Born on 9 May 1951 in Lublin, he graduated with a degree in History from the Catholic University of Lublin. From the 1970s he worked in the democratic opposition and co – founded the underground publishing movement. He initiated the successful resistance to the introduction of the Socialist Union of Polish Students at the Catholic University of Lublin. Between 1977 and 1988 he was the chief editor of the independent, non-censored, underground journal Spotkania („Meetings”). he was repeatedly subject to repression and persecution by the communist authorities for his commitment to the work of the opposition . During the period of martial law in Poland he was interned.
On 21 January 1983 he was seized and taken to Kampinos Forest by functionaries of the communist secret police under the command of Captain Grzegorz Piotrowski (also responsible for the murder of Father Jerzy Popiełuszko). He was then burnt with caustic acid (a mixture of phenol and lysol) as a result of which he sustained first and second degree burns.

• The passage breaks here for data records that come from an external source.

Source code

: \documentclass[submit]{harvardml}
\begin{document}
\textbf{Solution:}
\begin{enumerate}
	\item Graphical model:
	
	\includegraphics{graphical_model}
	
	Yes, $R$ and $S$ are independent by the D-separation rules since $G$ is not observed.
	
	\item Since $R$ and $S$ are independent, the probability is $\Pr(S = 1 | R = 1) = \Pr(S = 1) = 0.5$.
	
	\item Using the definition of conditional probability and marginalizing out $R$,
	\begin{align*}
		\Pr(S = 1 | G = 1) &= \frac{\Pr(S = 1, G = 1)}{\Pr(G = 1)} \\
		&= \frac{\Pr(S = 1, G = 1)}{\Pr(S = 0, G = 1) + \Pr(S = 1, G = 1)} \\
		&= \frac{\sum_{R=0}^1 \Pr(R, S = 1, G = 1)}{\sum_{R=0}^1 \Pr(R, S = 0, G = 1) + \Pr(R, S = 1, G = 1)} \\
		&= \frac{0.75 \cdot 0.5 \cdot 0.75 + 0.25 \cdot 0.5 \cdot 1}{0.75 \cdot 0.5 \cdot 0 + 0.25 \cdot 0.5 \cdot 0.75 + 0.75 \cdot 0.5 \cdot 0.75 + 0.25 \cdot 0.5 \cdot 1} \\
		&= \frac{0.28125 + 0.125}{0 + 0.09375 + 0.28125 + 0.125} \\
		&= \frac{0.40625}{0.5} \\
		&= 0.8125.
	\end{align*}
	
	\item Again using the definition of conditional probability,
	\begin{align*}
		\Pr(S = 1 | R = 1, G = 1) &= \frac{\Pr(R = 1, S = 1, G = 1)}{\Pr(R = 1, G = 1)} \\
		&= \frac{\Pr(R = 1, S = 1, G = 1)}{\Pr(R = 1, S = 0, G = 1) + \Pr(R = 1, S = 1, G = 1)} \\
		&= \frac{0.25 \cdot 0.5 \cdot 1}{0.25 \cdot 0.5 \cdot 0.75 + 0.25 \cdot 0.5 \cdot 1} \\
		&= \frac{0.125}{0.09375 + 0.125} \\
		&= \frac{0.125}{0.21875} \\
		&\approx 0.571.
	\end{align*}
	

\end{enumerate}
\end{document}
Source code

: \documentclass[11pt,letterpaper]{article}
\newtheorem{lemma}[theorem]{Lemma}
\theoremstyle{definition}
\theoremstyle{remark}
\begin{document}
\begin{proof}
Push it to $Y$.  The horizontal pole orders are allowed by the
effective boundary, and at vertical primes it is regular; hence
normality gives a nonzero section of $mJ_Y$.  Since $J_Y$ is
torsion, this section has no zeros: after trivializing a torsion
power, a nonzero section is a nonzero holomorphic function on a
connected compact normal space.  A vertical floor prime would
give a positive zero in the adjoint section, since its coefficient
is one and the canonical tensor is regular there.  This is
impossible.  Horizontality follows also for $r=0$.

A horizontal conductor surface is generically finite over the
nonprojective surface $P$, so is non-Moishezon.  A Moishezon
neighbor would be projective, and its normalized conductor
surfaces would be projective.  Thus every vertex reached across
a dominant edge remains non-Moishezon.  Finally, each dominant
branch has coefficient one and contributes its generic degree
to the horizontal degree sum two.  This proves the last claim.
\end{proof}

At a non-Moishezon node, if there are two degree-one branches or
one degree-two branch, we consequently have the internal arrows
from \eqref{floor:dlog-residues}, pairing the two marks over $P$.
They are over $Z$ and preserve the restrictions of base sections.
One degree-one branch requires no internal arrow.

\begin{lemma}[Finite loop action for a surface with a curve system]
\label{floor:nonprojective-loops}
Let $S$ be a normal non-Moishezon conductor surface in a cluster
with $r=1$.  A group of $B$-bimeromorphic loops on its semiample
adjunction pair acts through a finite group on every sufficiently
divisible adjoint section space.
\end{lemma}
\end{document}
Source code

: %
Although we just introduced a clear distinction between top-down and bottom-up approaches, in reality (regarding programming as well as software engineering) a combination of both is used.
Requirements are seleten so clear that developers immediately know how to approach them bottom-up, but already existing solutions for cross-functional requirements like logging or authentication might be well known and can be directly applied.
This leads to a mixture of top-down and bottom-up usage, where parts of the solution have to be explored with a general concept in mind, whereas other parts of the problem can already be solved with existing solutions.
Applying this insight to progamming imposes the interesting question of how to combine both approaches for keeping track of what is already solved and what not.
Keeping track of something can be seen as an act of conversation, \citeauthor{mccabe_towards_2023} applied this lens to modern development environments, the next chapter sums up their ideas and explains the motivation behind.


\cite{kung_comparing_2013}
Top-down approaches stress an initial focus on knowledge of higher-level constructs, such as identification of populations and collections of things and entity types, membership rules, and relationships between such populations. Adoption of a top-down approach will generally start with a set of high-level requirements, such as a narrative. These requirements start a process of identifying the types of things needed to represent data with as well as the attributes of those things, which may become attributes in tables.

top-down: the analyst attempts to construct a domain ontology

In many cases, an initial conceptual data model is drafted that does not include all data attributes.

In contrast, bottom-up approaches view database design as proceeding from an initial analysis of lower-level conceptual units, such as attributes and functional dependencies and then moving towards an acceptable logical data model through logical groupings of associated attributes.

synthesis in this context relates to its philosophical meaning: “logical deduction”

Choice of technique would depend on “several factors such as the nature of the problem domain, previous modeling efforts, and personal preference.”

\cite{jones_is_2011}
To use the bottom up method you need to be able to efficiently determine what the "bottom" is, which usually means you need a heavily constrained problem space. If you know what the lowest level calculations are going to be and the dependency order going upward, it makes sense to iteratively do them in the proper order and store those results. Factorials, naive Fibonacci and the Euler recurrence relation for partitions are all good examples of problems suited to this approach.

At the beginning of the 1980s, he was a coordinator of the History department of Solidarity. He became an expert of the extraordinary (parliamentary) committee of the Sejm charged with examining the effects and consequences of martial law in Poland of the early 1980s. In the 1990s he was a director of the publishing house Editions “Spotkania”. Between 1993 and 2000 he was also the executive director of the publishing house „Krupski i S-ka”. From 2000 until 2006 he was the vice-president of the Institute of National Remembrance (Instytut Pamięci Narodowej). On the 19 May 2006 he became the director of the Department of Combatants and Victims of Repression.
From 1976 he was an honorary member of the Club of Catholic Intellectuals, and in 2006 he co-founded the Association of Large Families.
He died on 10 of April 2010 en route (on the way) to the anniversary celebration of the Katyń massacre. Exactly one year previously, on 10 of April 2009, on Good Friday, he had taken part in the same celebration in Katyń, organized by the Department of Combatants and Victims of Repression in cooperation with the Sejm. In this sacred place for Polish people he said, “We embrace the huge crowd of Polish people and Polish citizens, who suffered and died with Christ on this inhuman ground. However, we know that after Good Friday comes Easter Sunday, that evil is not all omnipotent and Poland exists eternally – democratic and independent. We remember all these people who suffered and died on behalf of Poland.”